(Stored data)
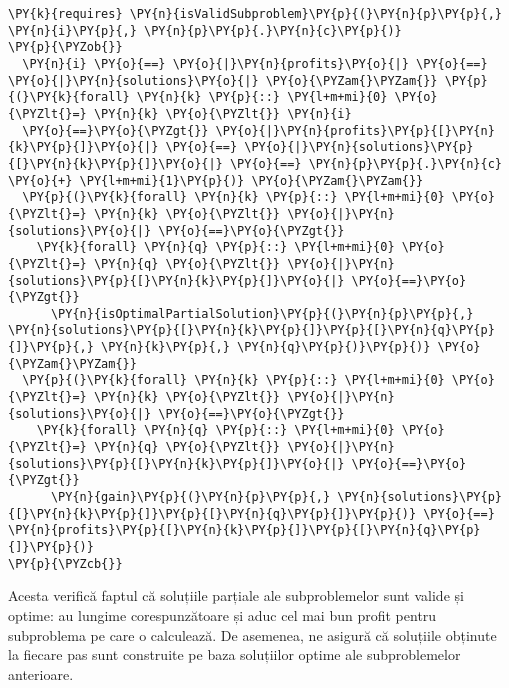 \begin{sloppypar}
\begin{enumerate}
\begin{Verbatim}[commandchars=\\\{\}]
  \PY{k}{requires} \PY{n}{isValidSubproblem}\PY{p}{(}\PY{n}{p}\PY{p}{,} \PY{n}{i}\PY{p}{,} \PY{n}{p}\PY{p}{.}\PY{n}{c}\PY{p}{)}
\PY{p}{\PYZob{}} 
  \PY{n}{i} \PY{o}{==} \PY{o}{|}\PY{n}{profits}\PY{o}{|} \PY{o}{==} \PY{o}{|}\PY{n}{solutions}\PY{o}{|} \PY{o}{\PYZam{}\PYZam{}} \PY{p}{(}\PY{k}{forall} \PY{n}{k} \PY{p}{::} \PY{l+m+mi}{0} \PY{o}{\PYZlt{}=} \PY{n}{k} \PY{o}{\PYZlt{}} \PY{n}{i} 
  \PY{o}{==}\PY{o}{\PYZgt{}} \PY{o}{|}\PY{n}{profits}\PY{p}{[}\PY{n}{k}\PY{p}{]}\PY{o}{|} \PY{o}{==} \PY{o}{|}\PY{n}{solutions}\PY{p}{[}\PY{n}{k}\PY{p}{]}\PY{o}{|} \PY{o}{==} \PY{n}{p}\PY{p}{.}\PY{n}{c} \PY{o}{+} \PY{l+m+mi}{1}\PY{p}{)} \PY{o}{\PYZam{}\PYZam{}} 
  \PY{p}{(}\PY{k}{forall} \PY{n}{k} \PY{p}{::} \PY{l+m+mi}{0} \PY{o}{\PYZlt{}=} \PY{n}{k} \PY{o}{\PYZlt{}} \PY{o}{|}\PY{n}{solutions}\PY{o}{|} \PY{o}{==}\PY{o}{\PYZgt{}} 
    \PY{k}{forall} \PY{n}{q} \PY{p}{::} \PY{l+m+mi}{0} \PY{o}{\PYZlt{}=} \PY{n}{q} \PY{o}{\PYZlt{}} \PY{o}{|}\PY{n}{solutions}\PY{p}{[}\PY{n}{k}\PY{p}{]}\PY{o}{|} \PY{o}{==}\PY{o}{\PYZgt{}} 
      \PY{n}{isOptimalPartialSolution}\PY{p}{(}\PY{n}{p}\PY{p}{,} \PY{n}{solutions}\PY{p}{[}\PY{n}{k}\PY{p}{]}\PY{p}{[}\PY{n}{q}\PY{p}{]}\PY{p}{,} \PY{n}{k}\PY{p}{,} \PY{n}{q}\PY{p}{)}\PY{p}{)} \PY{o}{\PYZam{}\PYZam{}} 
  \PY{p}{(}\PY{k}{forall} \PY{n}{k} \PY{p}{::} \PY{l+m+mi}{0} \PY{o}{\PYZlt{}=} \PY{n}{k} \PY{o}{\PYZlt{}} \PY{o}{|}\PY{n}{solutions}\PY{o}{|} \PY{o}{==}\PY{o}{\PYZgt{}} 
    \PY{k}{forall} \PY{n}{q} \PY{p}{::} \PY{l+m+mi}{0} \PY{o}{\PYZlt{}=} \PY{n}{q} \PY{o}{\PYZlt{}} \PY{o}{|}\PY{n}{solutions}\PY{p}{[}\PY{n}{k}\PY{p}{]}\PY{o}{|} \PY{o}{==}\PY{o}{\PYZgt{}} 
      \PY{n}{gain}\PY{p}{(}\PY{n}{p}\PY{p}{,} \PY{n}{solutions}\PY{p}{[}\PY{n}{k}\PY{p}{]}\PY{p}{[}\PY{n}{q}\PY{p}{]}\PY{p}{)} \PY{o}{==} \PY{n}{profits}\PY{p}{[}\PY{n}{k}\PY{p}{]}\PY{p}{[}\PY{n}{q}\PY{p}{]}\PY{p}{)}
\PY{p}{\PYZcb{}}
\end{Verbatim}
     Acesta verifică faptul că soluțiile parțiale ale subproblemelor sunt valide și optime: au lungime corespunzătoare și aduc cel mai bun profit pentru subproblema pe care o calculează. De asemenea, ne asigură că soluțiile obținute la fiecare pas sunt construite pe baza soluțiilor optime ale subproblemelor anterioare.
\end{enumerate}


\end{sloppypar}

| PROBLEM REQUIREMENTS |
Restate the entries verbatim, without pictures.

| RESULT BELOW |
 \begin{sloppypar}
\begin{enumerate}
\begin{Verbatim}[commandchars=\\\{\}]
  \PY{k}{requires} \PY{n}{isValidSubproblem}\PY{p}{(}\PY{n}{p}\PY{p}{,} \PY{n}{i}\PY{p}{,} \PY{n}{p}\PY{p}{.}\PY{n}{c}\PY{p}{)}
\PY{p}{\PYZob{}} 
  \PY{n}{i} \PY{o}{==} \PY{o}{|}\PY{n}{profits}\PY{o}{|} \PY{o}{==} \PY{o}{|}\PY{n}{solutions}\PY{o}{|} \PY{o}{\PYZam{}\PYZam{}} \PY{p}{(}\PY{k}{forall} \PY{n}{k} \PY{p}{::} \PY{l+m+mi}{0} \PY{o}{\PYZlt{}=} \PY{n}{k} \PY{o}{\PYZlt{}} \PY{n}{i} 
  \PY{o}{==}\PY{o}{\PYZgt{}} \PY{o}{|}\PY{n}{profits}\PY{p}{[}\PY{n}{k}\PY{p}{]}\PY{o}{|} \PY{o}{==} \PY{o}{|}\PY{n}{solutions}\PY{p}{[}\PY{n}{k}\PY{p}{]}\PY{o}{|} \PY{o}{==} \PY{n}{p}\PY{p}{.}\PY{n}{c} \PY{o}{+} \PY{l+m+mi}{1}\PY{p}{)} \PY{o}{\PYZam{}\PYZam{}} 
  \PY{p}{(}\PY{k}{forall} \PY{n}{k} \PY{p}{::} \PY{l+m+mi}{0} \PY{o}{\PYZlt{}=} \PY{n}{k} \PY{o}{\PYZlt{}} \PY{o}{|}\PY{n}{solutions}\PY{o}{|} \PY{o}{==}\PY{o}{\PYZgt{}} 
    \PY{k}{forall} \PY{n}{q} \PY{p}{::} \PY{l+m+mi}{0} \PY{o}{\PYZlt{}=} \PY{n}{q} \PY{o}{\PYZlt{}} \PY{o}{|}\PY{n}{solutions}\PY{p}{[}\PY{n}{k}\PY{p}{]}\PY{o}{|} \PY{o}{==}\PY{o}{\PYZgt{}} 
      \PY{n}{isOptimalPartialSolution}\PY{p}{(}\PY{n}{p}\PY{p}{,} \PY{n}{solutions}\PY{p}{[}\PY{n}{k}\PY{p}{]}\PY{p}{[}\PY{n}{q}\PY{p}{]}\PY{p}{,} \PY{n}{k}\PY{p}{,} \PY{n}{q}\PY{p}{)}\PY{p}{)} \PY{o}{\PYZam{}\PYZam{}} 
  \PY{p}{(}\PY{k}{forall} \PY{n}{k} \PY{p}{::} \PY{l+m+mi}{0} \PY{o}{\PYZlt{}=} \PY{n}{k} \PY{o}{\PYZlt{}} \PY{o}{|}\PY{n}{solutions}\PY{o}{|} \PY{o}{==}\PY{o}{\PYZgt{}} 
    \PY{k}{forall} \PY{n}{q} \PY{p}{::} \PY{l+m+mi}{0} \PY{o}{\PYZlt{}=} \PY{n}{q} \PY{o}{\PYZlt{}} \PY{o}{|}\PY{n}{solutions}\PY{p}{[}\PY{n}{k}\PY{p}{]}\PY{o}{|} \PY{o}{==}\PY{o}{\PYZgt{}} 
      \PY{n}{gain}\PY{p}{(}\PY{n}{p}\PY{p}{,} \PY{n}{solutions}\PY{p}{[}\PY{n}{k}\PY{p}{]}\PY{p}{[}\PY{n}{q}\PY{p}{]}\PY{p}{)} \PY{o}{==} \PY{n}{profits}\PY{p}{[}\PY{n}{k}\PY{p}{]}\PY{p}{[}\PY{n}{q}\PY{p}{]}\PY{p}{)}
\PY{p}{\PYZcb{}}
\end{Verbatim}
     Acesta verifică faptul că soluțiile parțiale ale subproblemelor sunt valide și optime: au lungime corespunzătoare și aduc cel mai bun profit pentru subproblema pe care o calculează. De asemenea, ne asigură că soluțiile obținute la fiecare pas sunt construite pe baza soluțiilor optime ale subproblemelor anterioare.
\end{enumerate}


\end{sloppypar}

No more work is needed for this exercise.